Voyager en allant dormir chez l’habitant est une quête d'aventures, mais parfois, tout ne se passe pas toujours comme prévu ! L'épisode de "J'irai dormir chez vous" en Corée du Sud a d’ailleurs particulièrement marqué l’animateur, Antoine de Maximy. Ce dernier, invité à passer la nuit chez des inconnus rencontrés au hasard, se trouve souvent confronté à une mission qui n’est pas toujours simple. Il a d'ailleurs confié qu’il était plus facile d’aller dormir chez des femmes. Toutefois, ses rencontres ont souvent donné lieu à des épisodes mémorables, et celui en Corée du Sud en est un exemple frappant.
L'aventure coréenne d'Antoine de Maximy est disponible sur YouTube depuis quelques jours et offre une incalculable d'aventures. Le jeudi 16 juillet, après un tout nouvel épisode de "J'irais dormir chez vous" où Antoine de Maximy emmenait les téléspectateurs dans les Caraïbes, France 5 diffusait ensuite un ancien épisode de 2012, en Corée du Sud.

Immersion Culturelle et Barrière de la Langue
Le journaliste se balade d'abord en ville où un homme, qui s'éclaire à la bougie, n'hésite pas une seconde à lui proposer de dormir chez lui. Puis, s'éloignant de la ville, Antoine de Maximy arrive dans un village isolé et agricole de montagne. Bien que le lieu compte peu d'habitants et des bâtiments déserts, l'accueil y est inoubliable. Le problème dans ce bourg retiré de Corée du Sud est évidemment la barrière de la langue. Pour s'intégrer, Antoine de Maximy accepte avec plaisir un verre… ou deux, d'un groupe d'hommes attablés dans un café. Au centre de la table, en buvant un alcool incolore, ils se partagent des feuilles vertes trempées dans une sauce rouge pimentée.

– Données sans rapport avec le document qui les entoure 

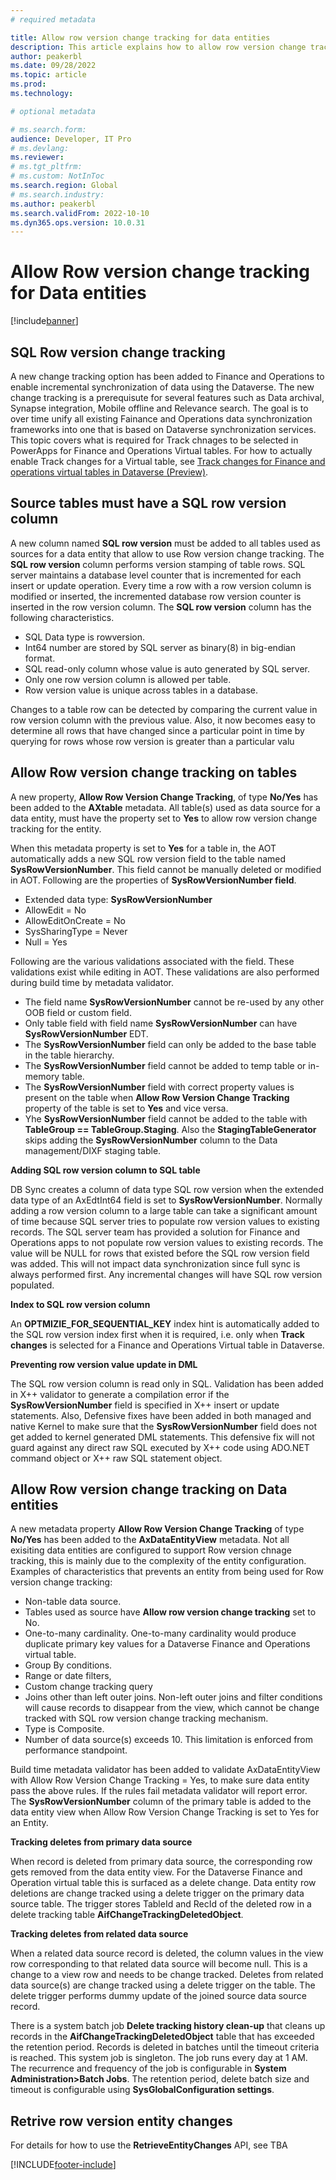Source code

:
 ```yaml
---
# required metadata

title: Allow row version change tracking for data entities 
description: This article explains how to allow row version change tracking for data entities and tabels for Finance and Operations apps.
author: peakerbl
ms.date: 09/28/2022
ms.topic: article
ms.prod:
ms.technology: 

# optional metadata

# ms.search.form:
audience: Developer, IT Pro
# ms.devlang: 
ms.reviewer: 
# ms.tgt_pltfrm: 
# ms.custom: NotInToc
ms.search.region: Global
# ms.search.industry:
ms.author: peakerbl
ms.search.validFrom: 2022-10-10
ms.dyn365.ops.version: 10.0.31
---
```


# Allow Row version change tracking for Data entities

[!include[banner](../includes/banner.md)]

## SQL Row version change tracking

A new change tracking option has been added to Finance and Operations to enable incremental synchronization of data using the Dataverse. The new change tracking is a prerequisute for several features such as Data archival, Synapse integration, Mobile offline and Relevance search. The goal is to over time unify all existing Fainance and Operations data synchronization frameworks into one that is based on Dataverse synchronization services. This topic covers what is required for Track chnages to be selected in PowerApps for Finance and Operations Virtual tables. For how to actually enable Track changes for a Virtual table, see [Track changes for Finance and operations virtual tables in Dataverse (Preview)](../track-changes-fin-ops-virtual-table.md).  

## Source tables must have a SQL row version column

A new column named **SQL row version** must be added to all tables used as sources for a data entity that allow to use Row version change tracking. The **SQL row version** column performs version stamping of table rows. SQL server maintains a database level counter that is incremented for each insert or update operation. Every time a row with a row version column is modified or inserted, the incremented database row version counter is inserted in the row version column. The **SQL row version** column has the following characteristics.

- SQL Data type is rowversion.
- Int64 number are stored by SQL server as binary(8) in big-endian format.
- SQL read-only column whose value is auto generated by SQL server.
- Only one row version column is allowed per table.
- Row version value is unique across tables in a database.

Changes to a table row can be detected by comparing the current value in row version column with the previous value. Also, it now becomes easy to determine all rows that have changed since a particular point in time by querying for rows whose row version is greater than a particular valu

## Allow Row version change tracking on tables

A new property, **Allow Row Version Change Tracking**, of type **No/Yes** has been added to the **AXtable** metadata. All table(s) used as data source for a data entity,  must have the property set to **Yes** to allow row version change tracking for the entity. 

When this metadata property is set to **Yes** for a table in, the AOT automatically adds a new SQL row version field to the table named **SysRowVersionNumber**. This field cannot be manually deleted or modified in AOT. Following are the properties of **SysRowVersionNumber field**. 

- Extended data type: **SysRowVersionNumber**
- AllowEdit = No
- AllowEditOnCreate = No
- SysSharingType = Never
- Null = Yes

Following are the various validations associated with the field. These validations exist while editing in AOT. These validations are also performed during build time by metadata validator.

- The field name **SysRowVersionNumber** cannot be re-used by any other OOB field or custom field.
- Only table field with field name **SysRowVersionNumber** can have **SysRowVersionNumber** EDT.
- The **SysRowVersionNumber** field can only be added to the base table in the table hierarchy.
- The **SysRowVersionNumber** field cannot be added to temp table or in-memory table.
- The **SysRowVersionNumber** field with correct property values is present on the table when **Allow Row Version Change Tracking** property of the table is set to **Yes** and vice versa.
- Yhe **SysRowVersionNumber** field cannot be added to the table with **TableGroup == TableGroup.Staging**. Also the **StagingTableGenerator** skips adding the **SysRowVersionNumber** column to the Data management/DIXF staging table. 

**Adding SQL row version column to SQL table**

DB Sync creates a column of data type SQL row version when the extended data type of an AxEdtInt64 field is set to **SysRowVersionNumber**. Normally adding a row version column to a large table can take a significant amount of time because SQL server tries to populate row version values to existing records. The SQL server team has provided a solution for Finance and Operations apps to not populate row version values to existing records. The value will be NULL for rows that existed before the SQL row version field was added. This will not impact data synchronization since full sync is always performed first. Any incremental changes will have SQL row version populated. 

**Index to SQL row version column**

An **OPTMIZIE_FOR_SEQUENTIAL_KEY** index hint is automatically added to the SQL row version index first when it is required, i.e. only when **Track changes** is selected for a Finance and Operations Virtual table in Dataverse.

**Preventing row version value update in DML**

The SQL row version column is read only in SQL. Validation has been added in X++ validator to generate a compilation error if the **SysRowVersionNumber** field is specified in X++ insert or update statements. Also, Defensive fixes have been added in both managed and native Kernel to make sure that the **SysRowVersionNumber** field does not get added to kernel generated DML statements. This defensive fix will not guard against any direct raw SQL executed by X++ code using ADO.NET command object or X++ raw SQL statement object.

## Allow Row version change tracking on Data entities

A new metadata property **Allow Row Version Change Tracking** of type **No/Yes** has been added to the **AxDataEntityView** metadata. Not all exisiting data entities are configured to support Row version chnage tracking, this is mainly due to the complexity of the entity configuration. Examples of characteristics that prevents an entity from being used for Row version change tracking:

- Non-table data source.
- Tables used as source have **Allow row version change tracking** set to No.
- One-to-many cardinality. One-to-many cardinality would produce duplicate primary key values for a Dataverse Finance and Operations virtual table. 
- Group By conditions.
- Range or date filters, 
- Custom change tracking query
- Joins other than left outer joins. Non-left outer joins and filter conditions will cause records to disappear from the view, which cannot be change tracked with SQL row version change tracking mechanism.
- Type is Composite.
- Number of data source(s) exceeds 10. This limitation is enforced from performance standpoint.

Build time metadata validator has been added to validate AxDataEntityView with Allow Row Version Change Tracking = Yes, to make sure data entity pass the above rules. If the rules fail metadata validator will report error. The **SysRowVersionNumber** column of the primary table is added to the data entity view when Allow Row Version Change Tracking is set to Yes for an Entity.

**Tracking deletes from primary data source**

When record is deleted from primary data source, the corresponding row gets removed from the data entity view. For the Dataverse Finance and Operation virtual table this is surfaced as a delete change. Data entity row deletions are change tracked using a delete trigger on the primary data source table. The trigger stores TableId and RecId of the deleted row in a delete tracking table **AifChangeTrackingDeletedObject**.

**Tracking deletes from related data source**

When a related data source record is deleted, the column values in the view row corresponding to that related data source will become null. This is a change to a view row and needs to be change tracked. Deletes from related data source(s) are change tracked using a delete trigger on the table. The delete trigger performs dummy update of the joined source data source record. 

There is a system batch job **Delete tracking history clean-up** that cleans up records in the **AifChangeTrackingDeletedObject** table that has exceeded the retention period. Records is deleted in batches until the timeout criteria is reached. This system job is singleton. The job runs every day at 1 AM. The recurrence and frequency of the job is configurable in **System Administration>Batch Jobs**. The retention period, delete batch size and timeout is configurable using **SysGlobalConfiguration settings**.

## Retrive row version entity changes

For details for how to use the **RetrieveEntityChanges** API, see TBA
 
[!INCLUDE[footer-include](../../../includes/footer-banner.md)]
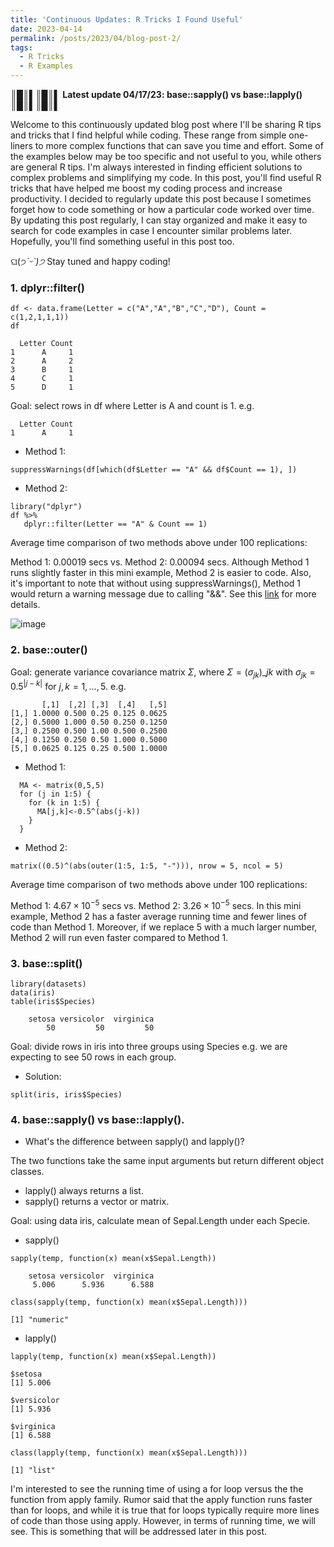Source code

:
 ```yaml
---
title: 'Continuous Updates: R Tricks I Found Useful'
date: 2023-04-14
permalink: /posts/2023/04/blog-post-2/
tags:
  - R Tricks
  - R Examples
---
```

║█║▌║█║▌ **Latest update 04/17/23: base::sapply() vs base::lapply()** ║█║▌║█║▌

Welcome to this continuously updated blog post where I'll be sharing R tips and tricks that I find helpful while coding. These range from simple one-liners to more complex functions that can save you time and effort. Some of the examples below may be too specific and not useful to you, while others are general R tips. I'm always interested in finding efficient solutions to complex problems and simplifying my code. In this post, you'll find useful R tricks that have helped me boost my coding process and increase productivity. I decided to regularly update this post because I sometimes forget how to code something or how a particular code worked over time. By updating this post regularly, I can stay organized and make it easy to search for code examples in case I encounter similar problems later. Hopefully, you'll find something useful in this post too. 

ଘ(੭*ˊᵕˋ)੭* Stay tuned and happy coding! 
### 1. dplyr::filter()
```{r}
df <- data.frame(Letter = c("A","A","B","C","D"), Count = c(1,2,1,1,1))
df
```
```
  Letter Count
1      A     1
2      A     2
3      B     1
4      C     1
5      D     1
```
Goal: select rows in df where Letter is A and count is 1. e.g.
```
  Letter Count
1      A     1
```
* Method 1:
```{r}
suppressWarnings(df[which(df$Letter == "A" && df$Count == 1), ])
```
* Method 2:
```{r}
library("dplyr")
df %>% 
   dplyr::filter(Letter == "A" & Count == 1)
```

Average time comparison of two methods above under 100 replications: 

Method 1: 0.00019 secs vs. Method 2: 0.00094 secs. Although Method 1 runs slightly faster in this mini example, Method 2 is easier to code. Also, it's important to note that without using suppressWarnings(), Method 1 would return a warning message due to calling "&&". See this [link](https://cran.r-project.org/doc/manuals/r-devel/NEWS.html) for more details.

![image](https://user-images.githubusercontent.com/129143119/232280019-8bf7ae6d-5ae1-4519-b4f4-e53142894e35.png)


### 2. base::outer() 
Goal: generate variance covariance matrix $\Sigma$, where $\Sigma=(\sigma_{jk})\_{jk}$ with $\sigma_{jk} = 0.5^{|j-k|}$ for $j,k = 1,\ldots,5$. e.g.

```
       [,1]  [,2] [,3]  [,4]   [,5]
[1,] 1.0000 0.500 0.25 0.125 0.0625
[2,] 0.5000 1.000 0.50 0.250 0.1250
[3,] 0.2500 0.500 1.00 0.500 0.2500
[4,] 0.1250 0.250 0.50 1.000 0.5000
[5,] 0.0625 0.125 0.25 0.500 1.0000
```
* Method 1:
```{r}
  MA <- matrix(0,5,5)
  for (j in 1:5) {
    for (k in 1:5) {
      MA[j,k]<-0.5^(abs(j-k))
    }
  }
```
* Method 2:
```{r}
matrix((0.5)^(abs(outer(1:5, 1:5, "-"))), nrow = 5, ncol = 5)
```

Average time comparison of two methods above under 100 replications: 

Method 1: $4.67\times 10^{-5}$ secs vs. Method 2: $3.26\times 10^{-5}$ secs. In this mini example, Method 2 has a faster average running time and fewer lines of code than Method 1. Moreover, if we replace 5 with a much larger number, Method 2 will run even faster compared to Method 1. 

### 3. base::split()
```{r}
library(datasets)
data(iris)
table(iris$Species)
```
```
    setosa versicolor  virginica 
        50         50         50 
```
Goal: divide rows in iris into three groups using Species e.g. we are expecting to see 50 rows in each group.

* Solution:
```{r}
split(iris, iris$Species)
```

### 4. base::sapply() vs base::lapply(). 
* What's the difference between sapply() and lapply()? 

The two functions take the same input arguments but return different object classes. 
* lapply() always returns a list.
* sapply() returns a vector or matrix. 

Goal: using data iris, calculate mean of Sepal.Length under each Specie.

* sapply()
```{r}
sapply(temp, function(x) mean(x$Sepal.Length))
```
```
    setosa versicolor  virginica 
     5.006      5.936      6.588 
```

```{r}
class(sapply(temp, function(x) mean(x$Sepal.Length)))
```
```
[1] "numeric"
```

* lapply()
```{r}
lapply(temp, function(x) mean(x$Sepal.Length))
```
```
$setosa
[1] 5.006

$versicolor
[1] 5.936

$virginica
[1] 6.588
```

```{r}
class(lapply(temp, function(x) mean(x$Sepal.Length)))
```

```
[1] "list"
```
I'm interested to see the running time of using a for loop versus the the function from apply family. Rumor said that the apply function runs faster than for loops, and while it is true that for loops typically require more lines of code than those using apply. However, in terms of running time, we will see. This is something that will be addressed later in this post.
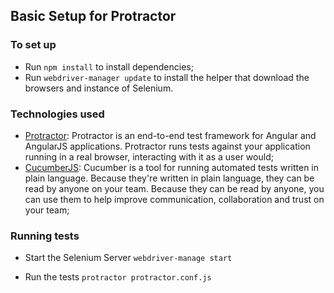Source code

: ## Basic Setup for Protractor

### To set up

- Run ```npm install``` to install dependencies;
- Run ```webdriver-manager update``` to install the helper that download the browsers and instance of Selenium.

### Technologies used

* [Protractor](https://www.protractortest.org/#/): Protractor is an end-to-end test framework for Angular and AngularJS applications. Protractor runs tests against your application running in a real browser, interacting with it as a user would;
* [CucumberJS](https://github.com/cucumber/cucumber-js): Cucumber is a tool for running automated tests written in plain language. Because they're written in plain language, they can be read by anyone on your team. Because they can be read by anyone, you can use them to help improve communication, collaboration and trust on your team;

### Running tests

- Start the Selenium Server ```webdriver-manage start```

- Run the tests ```protractor protractor.conf.js```
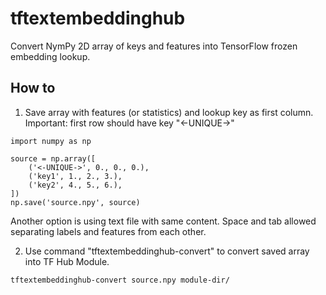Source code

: # tftextembeddinghub

Convert NymPy 2D array of keys and features into TensorFlow frozen embedding lookup.

## How to

1. Save array with features (or statistics) and lookup key as first column.
Important: first row should have key "<-UNIQUE->"

```
import numpy as np

source = np.array([
    ('<-UNIQUE->', 0., 0., 0.),
    ('key1', 1., 2., 3.),
    ('key2', 4., 5., 6.),
])
np.save('source.npy', source)

```

Another option is using text file with same content. Space and tab allowed separating labels and features from each other.

2. Use command "tftextembeddinghub-convert" to convert saved array into TF Hub Module.
```bash
tftextembeddinghub-convert source.npy module-dir/
```
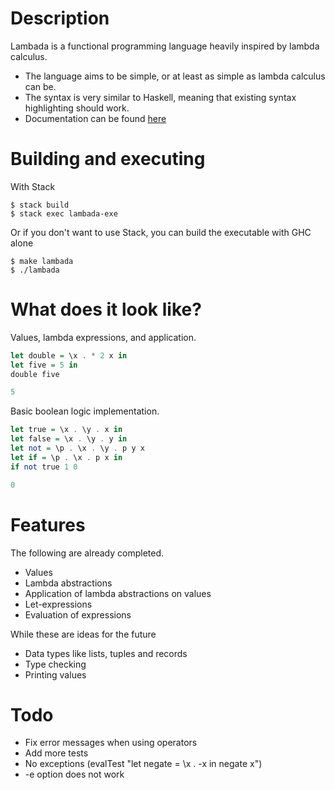 # Description
Lambada is a functional programming language heavily inspired by lambda calculus.

* The language aims to be simple, or at least as simple as lambda calculus can be.
* The syntax is very similar to Haskell, meaning that existing syntax highlighting should work.
* Documentation can be found [here](docs/index.html)

# Building and executing

With Stack
```
$ stack build
$ stack exec lambada-exe
```

Or if you don't want to use Stack, you can build the executable with GHC alone
```
$ make lambada
$ ./lambada
```

# What does it look like?

Values, lambda expressions, and application.

```haskell
let double = \x . * 2 x in
let five = 5 in
double five

5
```

Basic boolean logic implementation.

```haskell
let true = \x . \y . x in
let false = \x . \y . y in
let not = \p . \x . \y . p y x
let if = \p . \x . p x in
if not true 1 0

0
```
# Features

The following are already completed.

* Values
* Lambda abstractions
* Application of lambda abstractions on values
* Let-expressions
* Evaluation of expressions

While these are ideas for the future

* Data types like lists, tuples and records
* Type checking
* Printing values

# Todo

* Fix error messages when using operators
* Add more tests
* No exceptions (evalTest "let negate = \\x . -x in negate x")
* -e option does not work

Antoine de Maximy complètement saoul en Corée du Sud - C à vous - 11/12/2014
La Plante Mystérieuse : Entre Saveur et Euphorie
Antoine de Maximy décide de goûter la plante mystérieuse. "Ça pique un peu", dit-il. Le lendemain, il ne se souviendra pas de ce qu'il a fait après 6 heures de sommeil dans sa voiture. Les images sont là pour lui montrer… "Jamais je ne me suis retrouvé dans un état comme ça… et ce n'était pas qu'un problème d'alcool !", avait-il confié peu après. Cet événement a suscité de nombreuses interrogations sur la nature de la plante consommée.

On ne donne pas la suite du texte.